Internationally, global growth is beginning to slow. Interest rate hikes in the US are looking less likely this year as consumer spending weakens. Talks of a US recession are beginning to emerge. Interest rates in China were lowered during the quarter to support flagging growth there. The lack of consensus in the UK on an acceptable Brexit and the concomitant uncertainty is harming new investment and the prospect of growth in the UK. European economies are forecast to remain stable in 2019. The Brent crude oil price has risen by 27% to end the quarter at US$69.00. The global inflationary impact of these higher prices, if sustained, will be closely monitored. These factors combined with the ongoing trade negotiations between China and the US have fuelled investor jitters. We expect more of this jostling to occur in the markets until these major issues are resolved.
This low equity multi-asset fund aims to generate stable long-term growth in capital while generating a moderate level of income. The Autus multi-fund process undertakes active asset allocation and selects asset class specialists to manage the various asset components of the Fund. Investors in the Fund therefore achieve diversification of assets as well as asset managers. The asset allocation process is informed by the team’s assessment of macro and well as micro economic factors both local and international. The offshore component of the Fund is directly managed by Autus Fund Managers. The Fund began the quarter under review with an underweight exposure to risk assets and an overweight holding in cash and fixed-interest investments with a short duration. During the quarter the equity holding was gradually increased to a neutral benchmark weight. Property remained underweight while within the fixed-interest asset class, the mix between short-term and longer duration bond funds was tilted in favour of the latter. The Fund’s cash holding was reduced.

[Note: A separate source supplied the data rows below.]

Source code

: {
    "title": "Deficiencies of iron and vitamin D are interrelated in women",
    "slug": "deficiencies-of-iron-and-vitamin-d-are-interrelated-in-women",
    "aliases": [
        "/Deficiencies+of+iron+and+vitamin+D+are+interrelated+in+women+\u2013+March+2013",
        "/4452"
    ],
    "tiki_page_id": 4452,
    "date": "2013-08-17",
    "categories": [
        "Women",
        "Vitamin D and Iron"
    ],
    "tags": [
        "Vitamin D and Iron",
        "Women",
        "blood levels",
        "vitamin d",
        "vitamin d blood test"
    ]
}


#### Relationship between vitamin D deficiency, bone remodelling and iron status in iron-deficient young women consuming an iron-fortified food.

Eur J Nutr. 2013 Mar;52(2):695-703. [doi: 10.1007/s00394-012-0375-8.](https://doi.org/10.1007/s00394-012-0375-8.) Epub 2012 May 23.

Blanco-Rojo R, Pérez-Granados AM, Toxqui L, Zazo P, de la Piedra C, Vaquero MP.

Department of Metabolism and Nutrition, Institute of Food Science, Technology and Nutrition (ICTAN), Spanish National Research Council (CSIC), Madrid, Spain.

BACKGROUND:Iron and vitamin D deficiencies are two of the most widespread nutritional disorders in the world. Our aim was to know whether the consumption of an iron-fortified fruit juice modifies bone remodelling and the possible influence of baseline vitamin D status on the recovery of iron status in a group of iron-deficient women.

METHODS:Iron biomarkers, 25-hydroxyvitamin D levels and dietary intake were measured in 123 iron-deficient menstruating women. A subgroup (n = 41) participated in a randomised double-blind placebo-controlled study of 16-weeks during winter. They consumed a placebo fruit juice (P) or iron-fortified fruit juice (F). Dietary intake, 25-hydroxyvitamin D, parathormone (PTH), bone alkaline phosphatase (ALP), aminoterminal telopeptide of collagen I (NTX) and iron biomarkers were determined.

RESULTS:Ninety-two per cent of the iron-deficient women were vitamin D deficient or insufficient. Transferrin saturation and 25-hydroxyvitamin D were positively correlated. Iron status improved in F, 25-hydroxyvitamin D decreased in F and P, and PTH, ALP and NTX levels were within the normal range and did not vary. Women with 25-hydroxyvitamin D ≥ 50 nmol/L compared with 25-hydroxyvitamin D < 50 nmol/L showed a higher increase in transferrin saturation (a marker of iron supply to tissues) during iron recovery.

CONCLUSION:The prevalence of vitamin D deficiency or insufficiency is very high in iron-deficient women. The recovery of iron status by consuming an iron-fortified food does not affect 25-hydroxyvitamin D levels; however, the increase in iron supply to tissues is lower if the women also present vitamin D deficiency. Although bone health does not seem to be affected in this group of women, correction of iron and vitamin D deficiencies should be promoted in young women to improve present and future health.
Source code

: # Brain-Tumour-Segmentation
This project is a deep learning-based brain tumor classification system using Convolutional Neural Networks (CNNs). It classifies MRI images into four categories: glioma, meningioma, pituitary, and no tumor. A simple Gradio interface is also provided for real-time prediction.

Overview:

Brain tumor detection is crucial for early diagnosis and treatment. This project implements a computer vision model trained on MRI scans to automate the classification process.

The specialist managers selected for the Fund combine large as well as boutique managers with investment pedigree. During the quarter, Marriott Dividend Growth Fund, Allan Gray Bond Fund, Coronation Bond Fund and the SIM Enhanced Yield Fund were added to the portfolio. The offshore shares held include includes global blue-chip stocks such as Mastercard, Microsoft, Visa, Amazon, Apple and Alibaba shares. A holding in the Vanguard S&P 500 Index provides low-cost exposure to US companies. During the quarter the Fund’s holding in Boeing was sold before news of the airplane crash in Ethiopia. For the quarter, the Fund returned 3.2% versus its benchmark of 4.1%. For the six-month since its inception at the end of September 2018, the Fund returned 4.57% compared to its benchmark of 2.32%. Most importantly the fund has not recorded a negative return albeit in its very short performance history. Uncertainty will prevail in the minds of investors as the general election approaches. The election outcome could have a significant bearing on the performance of investment markets depending on how economic and investor friendly policies are addressed. We remain cautious favouring capital preservation above return during this phase of the market cycle.

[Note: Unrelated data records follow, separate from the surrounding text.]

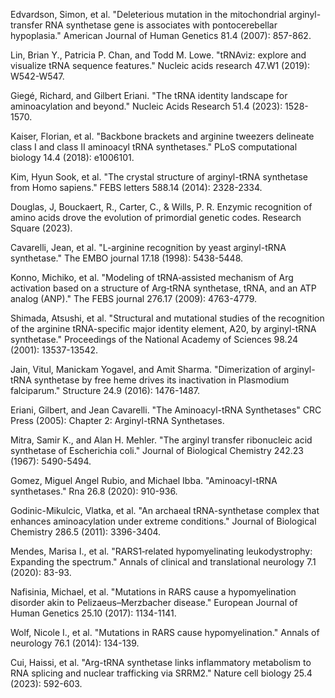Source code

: Edvardson, Simon, et al. "Deleterious mutation in the mitochondrial arginyl-transfer RNA synthetase gene is associates with pontocerebellar hypoplasia." American Journal of Human Genetics 81.4 (2007): 857-862. 

Lin, Brian Y., Patricia P. Chan, and Todd M. Lowe. "tRNAviz: explore and visualize tRNA sequence features." Nucleic acids research 47.W1 (2019): W542-W547.

Giegé, Richard, and Gilbert Eriani. "The tRNA identity landscape for aminoacylation and beyond." Nucleic Acids Research 51.4 (2023): 1528-1570.

			
Kaiser, Florian, et al. "Backbone brackets and arginine tweezers delineate class I and class II aminoacyl tRNA synthetases." PLoS computational biology 14.4 (2018): e1006101.

Kim, Hyun Sook, et al. "The crystal structure of arginyl-tRNA synthetase from Homo sapiens." FEBS letters 588.14 (2014): 2328-2334.

Douglas, J, Bouckaert, R., Carter, C., & Wills, P. R. Enzymic recognition of amino acids drove the evolution of primordial genetic codes. Research Square (2023).


Cavarelli, Jean, et al. "L-arginine recognition by yeast arginyl-tRNA synthetase." The EMBO journal 17.18 (1998): 5438-5448.



Konno, Michiko, et al. "Modeling of tRNA‐assisted mechanism of Arg activation based on a structure of Arg‐tRNA synthetase, tRNA, and an ATP analog (ANP)." The FEBS journal 276.17 (2009): 4763-4779.



Shimada, Atsushi, et al. "Structural and mutational studies of the recognition of the arginine tRNA-specific major identity element, A20, by arginyl-tRNA synthetase." Proceedings of the National Academy of Sciences 98.24 (2001): 13537-13542.


Jain, Vitul, Manickam Yogavel, and Amit Sharma. "Dimerization of arginyl-tRNA synthetase by free heme drives its inactivation in Plasmodium falciparum." Structure 24.9 (2016): 1476-1487.



Eriani, Gilbert, and Jean Cavarelli. "The Aminoacyl-tRNA Synthetases" CRC Press (2005): Chapter 2: Arginyl-tRNA Synthetases.




Mitra, Samir K., and Alan H. Mehler. "The arginyl transfer ribonucleic acid synthetase of Escherichia coli." Journal of Biological Chemistry 242.23 (1967): 5490-5494.



Gomez, Miguel Angel Rubio, and Michael Ibba. "Aminoacyl-tRNA synthetases." Rna 26.8 (2020): 910-936.



Godinic-Mikulcic, Vlatka, et al. "An archaeal tRNA-synthetase complex that enhances aminoacylation under extreme conditions." Journal of Biological Chemistry 286.5 (2011): 3396-3404.


Mendes, Marisa I., et al. "RARS1‐related hypomyelinating leukodystrophy: Expanding the spectrum." Annals of clinical and translational neurology 7.1 (2020): 83-93.

Nafisinia, Michael, et al. "Mutations in RARS cause a hypomyelination disorder akin to Pelizaeus–Merzbacher disease." European Journal of Human Genetics 25.10 (2017): 1134-1141.

Wolf, Nicole I., et al. "Mutations in RARS cause hypomyelination." Annals of neurology 76.1 (2014): 134-139.

Cui, Haissi, et al. "Arg-tRNA synthetase links inflammatory metabolism to RNA splicing and nuclear trafficking via SRRM2." Nature cell biology 25.4 (2023): 592-603.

In order to achieve its objective, the portfolio will at all times invest a minimum of 75 percent of its net asset value in portfolios of collective investment schemes which are not managed by the same investment manager and which are consistent with the portfolio's investment policy. The composition of the fund shall reflect the investment structure of retirement funds with a cautious risk profile and is compliant with the prudential guidelines to the extent allowed by the Act.